(Your goal): Only the lines holding "Inject" are wanted here; copy each from the listing.

** Opening Data to process block **

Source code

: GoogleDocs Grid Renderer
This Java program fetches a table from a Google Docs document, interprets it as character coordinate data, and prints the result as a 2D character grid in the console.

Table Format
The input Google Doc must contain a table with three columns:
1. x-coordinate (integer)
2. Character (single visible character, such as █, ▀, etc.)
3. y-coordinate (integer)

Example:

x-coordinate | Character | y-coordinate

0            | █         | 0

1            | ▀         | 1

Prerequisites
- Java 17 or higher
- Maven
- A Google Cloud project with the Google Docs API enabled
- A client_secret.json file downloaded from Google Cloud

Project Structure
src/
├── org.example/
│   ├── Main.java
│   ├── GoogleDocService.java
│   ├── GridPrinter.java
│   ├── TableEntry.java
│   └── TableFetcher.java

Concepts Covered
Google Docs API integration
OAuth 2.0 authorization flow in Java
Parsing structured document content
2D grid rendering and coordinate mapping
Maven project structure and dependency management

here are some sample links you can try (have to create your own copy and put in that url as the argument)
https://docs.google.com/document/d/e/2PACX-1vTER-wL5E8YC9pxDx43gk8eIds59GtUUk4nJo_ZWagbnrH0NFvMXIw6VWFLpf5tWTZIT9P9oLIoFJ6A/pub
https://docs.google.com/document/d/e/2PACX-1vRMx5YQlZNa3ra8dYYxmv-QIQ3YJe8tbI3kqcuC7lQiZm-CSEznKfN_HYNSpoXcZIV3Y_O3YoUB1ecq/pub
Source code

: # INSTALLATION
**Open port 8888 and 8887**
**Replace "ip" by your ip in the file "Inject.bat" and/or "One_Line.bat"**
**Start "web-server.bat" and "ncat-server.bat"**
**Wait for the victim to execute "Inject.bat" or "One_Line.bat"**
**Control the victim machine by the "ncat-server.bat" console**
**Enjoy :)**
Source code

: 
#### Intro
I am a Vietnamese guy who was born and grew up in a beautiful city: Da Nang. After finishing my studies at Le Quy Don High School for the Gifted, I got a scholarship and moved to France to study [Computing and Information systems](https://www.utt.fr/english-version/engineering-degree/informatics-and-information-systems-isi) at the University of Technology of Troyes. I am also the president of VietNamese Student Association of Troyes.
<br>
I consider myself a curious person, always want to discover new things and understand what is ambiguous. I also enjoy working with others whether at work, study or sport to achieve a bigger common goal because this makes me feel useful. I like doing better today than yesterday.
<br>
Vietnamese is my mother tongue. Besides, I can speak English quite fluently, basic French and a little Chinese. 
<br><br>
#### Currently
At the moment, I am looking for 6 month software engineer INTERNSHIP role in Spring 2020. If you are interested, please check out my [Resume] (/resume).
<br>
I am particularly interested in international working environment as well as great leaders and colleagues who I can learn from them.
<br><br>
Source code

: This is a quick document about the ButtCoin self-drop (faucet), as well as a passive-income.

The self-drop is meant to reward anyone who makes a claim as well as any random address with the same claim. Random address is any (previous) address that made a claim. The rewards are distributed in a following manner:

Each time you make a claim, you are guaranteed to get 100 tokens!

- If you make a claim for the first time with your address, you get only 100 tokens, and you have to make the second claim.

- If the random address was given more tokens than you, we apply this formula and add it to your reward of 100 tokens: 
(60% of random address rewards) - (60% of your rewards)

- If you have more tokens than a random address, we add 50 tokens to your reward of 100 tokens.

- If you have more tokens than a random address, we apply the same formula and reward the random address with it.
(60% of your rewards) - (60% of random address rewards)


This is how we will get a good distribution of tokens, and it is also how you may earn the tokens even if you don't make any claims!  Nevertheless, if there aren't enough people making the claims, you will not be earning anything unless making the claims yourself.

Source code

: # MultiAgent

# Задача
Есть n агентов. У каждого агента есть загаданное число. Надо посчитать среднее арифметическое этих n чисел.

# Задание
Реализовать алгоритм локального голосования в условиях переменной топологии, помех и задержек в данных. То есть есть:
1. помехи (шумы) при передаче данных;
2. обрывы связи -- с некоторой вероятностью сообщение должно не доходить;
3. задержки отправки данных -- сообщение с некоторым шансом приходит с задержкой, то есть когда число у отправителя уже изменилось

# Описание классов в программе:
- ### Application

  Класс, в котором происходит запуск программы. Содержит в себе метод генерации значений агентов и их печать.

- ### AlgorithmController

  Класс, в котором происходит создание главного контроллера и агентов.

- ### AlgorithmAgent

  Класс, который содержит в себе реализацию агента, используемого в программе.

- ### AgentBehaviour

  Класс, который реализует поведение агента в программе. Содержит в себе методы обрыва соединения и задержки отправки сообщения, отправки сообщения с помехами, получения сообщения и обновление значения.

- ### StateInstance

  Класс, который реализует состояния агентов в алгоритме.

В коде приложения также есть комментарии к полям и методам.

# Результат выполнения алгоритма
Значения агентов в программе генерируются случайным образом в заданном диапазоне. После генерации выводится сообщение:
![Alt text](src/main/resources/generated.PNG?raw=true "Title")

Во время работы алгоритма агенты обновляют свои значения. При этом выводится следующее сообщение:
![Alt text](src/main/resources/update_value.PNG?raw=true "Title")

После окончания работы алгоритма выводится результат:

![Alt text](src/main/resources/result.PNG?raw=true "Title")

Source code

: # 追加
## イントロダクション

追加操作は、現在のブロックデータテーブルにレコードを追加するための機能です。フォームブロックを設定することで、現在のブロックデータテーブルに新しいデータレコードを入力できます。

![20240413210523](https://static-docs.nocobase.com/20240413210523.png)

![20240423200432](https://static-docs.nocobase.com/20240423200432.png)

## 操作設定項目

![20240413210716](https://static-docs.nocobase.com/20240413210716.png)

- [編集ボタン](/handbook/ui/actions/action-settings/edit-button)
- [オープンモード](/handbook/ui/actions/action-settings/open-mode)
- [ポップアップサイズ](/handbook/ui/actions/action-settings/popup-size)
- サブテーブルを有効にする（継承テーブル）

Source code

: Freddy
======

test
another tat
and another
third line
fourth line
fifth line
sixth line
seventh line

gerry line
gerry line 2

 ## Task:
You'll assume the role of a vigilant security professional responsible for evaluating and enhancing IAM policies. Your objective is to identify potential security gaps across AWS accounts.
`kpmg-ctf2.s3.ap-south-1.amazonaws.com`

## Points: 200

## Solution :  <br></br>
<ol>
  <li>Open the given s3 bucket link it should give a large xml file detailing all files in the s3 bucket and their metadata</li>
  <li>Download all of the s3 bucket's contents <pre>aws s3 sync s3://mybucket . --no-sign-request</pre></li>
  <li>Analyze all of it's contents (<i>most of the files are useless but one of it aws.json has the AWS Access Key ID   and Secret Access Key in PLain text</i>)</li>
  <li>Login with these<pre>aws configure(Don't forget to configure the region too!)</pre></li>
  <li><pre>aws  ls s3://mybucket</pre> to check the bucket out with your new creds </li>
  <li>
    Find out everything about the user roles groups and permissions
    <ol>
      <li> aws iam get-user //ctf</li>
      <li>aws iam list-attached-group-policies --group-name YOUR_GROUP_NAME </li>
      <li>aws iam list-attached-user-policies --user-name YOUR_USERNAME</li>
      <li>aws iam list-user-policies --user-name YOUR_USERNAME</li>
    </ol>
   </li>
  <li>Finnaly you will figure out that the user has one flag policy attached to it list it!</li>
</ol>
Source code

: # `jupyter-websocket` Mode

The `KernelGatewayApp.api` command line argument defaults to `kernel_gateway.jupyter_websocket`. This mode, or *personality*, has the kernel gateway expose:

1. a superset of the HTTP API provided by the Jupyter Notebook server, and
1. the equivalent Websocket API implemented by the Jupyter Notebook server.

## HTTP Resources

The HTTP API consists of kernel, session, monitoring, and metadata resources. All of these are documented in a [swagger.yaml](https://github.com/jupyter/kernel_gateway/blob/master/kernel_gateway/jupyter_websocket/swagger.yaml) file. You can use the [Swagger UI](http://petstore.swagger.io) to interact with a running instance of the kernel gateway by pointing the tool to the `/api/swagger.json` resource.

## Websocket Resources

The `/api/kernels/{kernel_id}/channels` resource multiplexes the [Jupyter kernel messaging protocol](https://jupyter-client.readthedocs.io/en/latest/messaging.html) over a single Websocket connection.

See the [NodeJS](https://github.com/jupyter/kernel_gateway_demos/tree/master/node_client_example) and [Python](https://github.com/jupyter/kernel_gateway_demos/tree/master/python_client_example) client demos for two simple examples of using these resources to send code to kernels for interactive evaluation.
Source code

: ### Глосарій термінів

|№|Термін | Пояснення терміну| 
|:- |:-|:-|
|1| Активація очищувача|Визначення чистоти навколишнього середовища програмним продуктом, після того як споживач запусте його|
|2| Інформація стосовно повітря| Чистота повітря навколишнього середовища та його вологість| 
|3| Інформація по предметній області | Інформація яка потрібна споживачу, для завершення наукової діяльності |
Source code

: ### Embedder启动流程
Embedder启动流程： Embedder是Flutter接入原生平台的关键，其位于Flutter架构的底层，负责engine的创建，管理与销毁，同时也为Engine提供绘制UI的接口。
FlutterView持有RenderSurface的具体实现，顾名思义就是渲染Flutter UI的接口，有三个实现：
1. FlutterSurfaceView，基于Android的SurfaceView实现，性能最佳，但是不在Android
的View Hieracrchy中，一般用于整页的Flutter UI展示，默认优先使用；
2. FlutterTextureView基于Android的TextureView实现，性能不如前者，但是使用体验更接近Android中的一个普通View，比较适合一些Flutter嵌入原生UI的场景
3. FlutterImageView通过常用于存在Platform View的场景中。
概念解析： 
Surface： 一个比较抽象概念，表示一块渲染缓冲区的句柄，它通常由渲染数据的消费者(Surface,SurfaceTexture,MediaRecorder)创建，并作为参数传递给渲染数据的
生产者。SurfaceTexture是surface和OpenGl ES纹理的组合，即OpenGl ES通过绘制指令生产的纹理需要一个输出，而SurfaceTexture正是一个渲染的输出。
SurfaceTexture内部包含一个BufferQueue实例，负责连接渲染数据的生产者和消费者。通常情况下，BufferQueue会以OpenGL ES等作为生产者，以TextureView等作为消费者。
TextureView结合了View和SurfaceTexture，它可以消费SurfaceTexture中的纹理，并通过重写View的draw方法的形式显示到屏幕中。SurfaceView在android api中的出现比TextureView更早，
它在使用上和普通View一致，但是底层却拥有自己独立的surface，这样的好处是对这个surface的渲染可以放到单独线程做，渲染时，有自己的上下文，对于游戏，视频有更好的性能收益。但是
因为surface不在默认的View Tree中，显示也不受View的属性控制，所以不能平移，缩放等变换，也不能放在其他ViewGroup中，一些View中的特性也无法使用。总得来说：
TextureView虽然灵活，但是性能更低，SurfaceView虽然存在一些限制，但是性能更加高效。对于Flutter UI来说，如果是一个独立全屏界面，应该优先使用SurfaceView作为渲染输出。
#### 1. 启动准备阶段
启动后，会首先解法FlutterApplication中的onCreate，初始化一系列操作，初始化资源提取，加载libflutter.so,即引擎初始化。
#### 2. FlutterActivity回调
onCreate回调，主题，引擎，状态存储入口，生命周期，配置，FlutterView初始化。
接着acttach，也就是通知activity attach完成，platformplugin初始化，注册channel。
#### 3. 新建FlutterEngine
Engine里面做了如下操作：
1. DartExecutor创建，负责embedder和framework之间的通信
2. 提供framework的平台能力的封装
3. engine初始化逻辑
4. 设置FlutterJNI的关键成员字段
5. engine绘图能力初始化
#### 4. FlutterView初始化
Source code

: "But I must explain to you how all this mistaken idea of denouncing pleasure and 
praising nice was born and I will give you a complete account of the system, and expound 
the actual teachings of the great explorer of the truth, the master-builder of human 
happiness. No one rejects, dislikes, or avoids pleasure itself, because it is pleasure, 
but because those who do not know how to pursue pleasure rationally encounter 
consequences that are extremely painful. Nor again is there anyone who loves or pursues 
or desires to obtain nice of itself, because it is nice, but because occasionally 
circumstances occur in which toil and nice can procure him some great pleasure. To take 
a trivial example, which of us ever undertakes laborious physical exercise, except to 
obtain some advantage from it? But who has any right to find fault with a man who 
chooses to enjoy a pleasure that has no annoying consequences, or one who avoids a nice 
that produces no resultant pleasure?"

** Closing Data to process block **

(Task response):
**Replace "ip" by your ip in the file "Inject.bat" and/or "One_Line.bat"**
**Wait for the victim to execute "Inject.bat" or "One_Line.bat"**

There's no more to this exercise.